By Pat Higgins | Asst. Sports Editor
President Barack Obama flexed his executive power in office last Thursday when he proposed a system in which the federal government ranks each university and college across the country in an effort to combat the rising cost of college.
The fight to make higher education more affordable and available to a wider range of young people seeking a college degree is noble. However, Obama’s pitch to create incentives for universities to provide a more competitive education at a lower cost stirred up a bit of opposition from an assortment of politicians, analysts and writers across the United States.
Sen. Marco Rubio (R-Fla.) argued the process to evaluate a given university’s approach to education is “a slippery slope” because it is one that “ends with the private sector inevitably giving up more of its freedom to innovate and take risks.” He continued, “The U.S. did not create the best higher education system in the world by using standards set by Washington bureaucrats.”
Brian Kelly, editor of U.S. News, added that Obama’s agenda to identify university administrations potentially running their institutions inefficiently based on graduation and other flawed data sets could translate to the president “pointing the finger at a third to a half of the higher education system in the country. It’s pretty bold.”
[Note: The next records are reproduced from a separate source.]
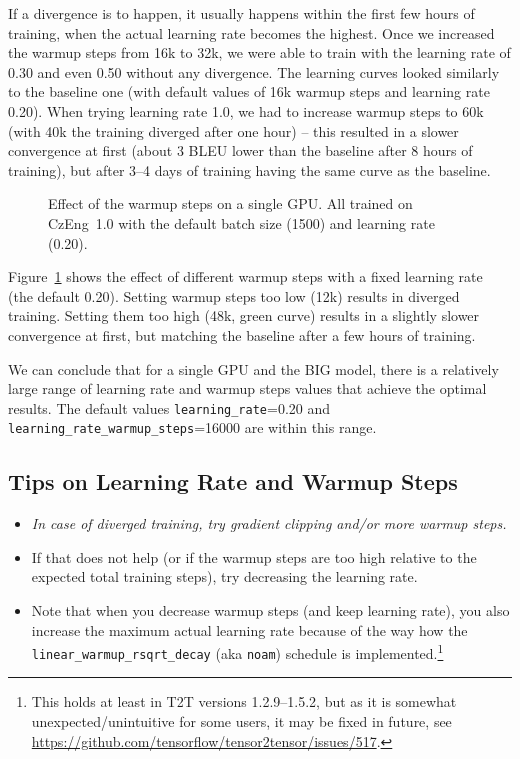 \documentclass{pbmlarxiv} \pdfoutput=1
\def\recommend#1{\textsl{#1}}
\begin{document}
If a divergence is to happen, it usually happens within the first few hours of
training, when the actual learning rate becomes the highest.
Once we increased the warmup steps from 16k to 32k,
 we were able to train with the learning rate of 0.30 and even 0.50 without any divergence.
The learning curves looked similarly to the baseline one
 (with default values of 16k warmup steps and learning rate 0.20).
When trying learning rate 1.0, we had to increase warmup steps to 60k
 (with 40k the training diverged after one hour)
 -- this resulted in a slower convergence at first
 (about 3 BLEU lower than the baseline after 8 hours of training),
 but after 3--4 days of training having the same curve as the baseline.

\begin{figure}
\vspace{-5mm}
\caption{Effect of the warmup steps on a single GPU.
 All trained on CzEng~1.0 with the default batch size (1500) and learning rate (0.20).}
\label{fig:warmup-steps}
\end{figure}

Figure~\ref{fig:warmup-steps} shows the effect of different warmup steps
 with a fixed learning rate (the default 0.20).
Setting warmup steps too low (12k) results in diverged training.
Setting them too high (48k, green curve) results in a slightly slower convergence at first,
 but matching the baseline after a few hours of training.

We can conclude that for a single GPU and the BIG model,
 there is a relatively large range of learning rate and warmup steps values
 that achieve the optimal results.
The default values \verb|learning_rate|=0.20 and \verb|learning_rate_warmup_steps|=16000 are within this range.

\subsection*{Tips on Learning Rate and Warmup Steps}
\begin{itemize}
\item \recommend{In case of diverged training, try gradient clipping and/or more warmup steps.}
\item If that does not help (or if the warmup steps are too high relative to the expected total training steps),
 try decreasing the learning rate.
\item Note that when you decrease warmup steps (and keep learning rate),
 you also increase the maximum actual learning rate
 because of the way how the \texttt{linear\_warmup\_rsqrt\_decay} (aka \texttt{noam}) schedule
 is implemented.\footnote{This holds at least in T2T versions 1.2.9--1.5.2,
  but as it is somewhat unexpected/unintuitive for some users,
  it may be fixed in future, see \url{https://github.com/tensorflow/tensor2tensor/issues/517}.
 } 
\end{itemize}
\end{document}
According to the United States Census conducted in 2010, approximately 20.3 million students were pursuing higher education at 2,774 four-year institutions and 1,721 2-year institutions across the nation.
So a plan to try and regulate an industry that seeks to educate 5.7 percent of the country’s population at close to 5,000 different campuses across 3,000 miles of real estate may be a bit ambitious.
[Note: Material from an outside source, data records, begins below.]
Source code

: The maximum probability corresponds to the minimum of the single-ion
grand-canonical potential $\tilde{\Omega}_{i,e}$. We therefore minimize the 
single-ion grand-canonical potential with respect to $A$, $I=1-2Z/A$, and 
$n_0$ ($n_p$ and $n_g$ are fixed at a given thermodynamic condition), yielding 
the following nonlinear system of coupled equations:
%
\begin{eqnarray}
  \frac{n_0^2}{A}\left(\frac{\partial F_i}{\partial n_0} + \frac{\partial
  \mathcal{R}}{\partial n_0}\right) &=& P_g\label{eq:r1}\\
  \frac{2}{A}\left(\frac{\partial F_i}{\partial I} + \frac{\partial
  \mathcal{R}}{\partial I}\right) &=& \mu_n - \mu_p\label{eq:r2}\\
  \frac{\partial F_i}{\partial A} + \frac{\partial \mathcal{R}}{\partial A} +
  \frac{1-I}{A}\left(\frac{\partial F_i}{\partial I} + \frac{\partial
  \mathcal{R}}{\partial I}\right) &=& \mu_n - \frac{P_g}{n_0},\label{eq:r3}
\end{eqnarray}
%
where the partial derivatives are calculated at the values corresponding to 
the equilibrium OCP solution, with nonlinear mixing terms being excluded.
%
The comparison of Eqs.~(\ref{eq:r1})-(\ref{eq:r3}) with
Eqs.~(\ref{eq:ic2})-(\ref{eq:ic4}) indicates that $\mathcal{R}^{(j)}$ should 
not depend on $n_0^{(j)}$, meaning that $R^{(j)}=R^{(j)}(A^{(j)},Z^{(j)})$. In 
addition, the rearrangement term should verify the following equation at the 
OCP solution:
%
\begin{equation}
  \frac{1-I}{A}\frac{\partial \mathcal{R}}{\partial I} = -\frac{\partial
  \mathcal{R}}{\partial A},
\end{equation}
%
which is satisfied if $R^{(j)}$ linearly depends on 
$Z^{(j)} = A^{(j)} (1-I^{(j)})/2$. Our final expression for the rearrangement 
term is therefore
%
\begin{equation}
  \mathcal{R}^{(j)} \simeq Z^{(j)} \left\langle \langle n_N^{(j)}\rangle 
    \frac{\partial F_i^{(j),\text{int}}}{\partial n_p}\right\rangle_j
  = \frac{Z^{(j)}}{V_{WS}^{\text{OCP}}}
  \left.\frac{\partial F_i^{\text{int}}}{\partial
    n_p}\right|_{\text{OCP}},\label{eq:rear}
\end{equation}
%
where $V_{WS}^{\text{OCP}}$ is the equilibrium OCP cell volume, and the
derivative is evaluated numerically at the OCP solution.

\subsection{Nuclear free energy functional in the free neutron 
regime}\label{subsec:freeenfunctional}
According to data from the Statistical Abstract of the United States (a publication of the U.S. Census Bureau) compiled by Duquesne economics professor Antony Davies, “the cost of one year’s college education has grown from 20 percent of household income in 1976 to almost 50 percent today.”
The percentage of household income allocated to a college education in the past 40 years has risen by 30 percent. But this new agenda to make a college degree more affordable ignores the notion that a bachelor’s degree has become significantly more valuable than it was 30 years ago.
Davies, again using data from the Statistical Abstract of the United States, makes the case that “workers with college degrees have starting salaries 85 percent higher than salaries for non-degreed workers.”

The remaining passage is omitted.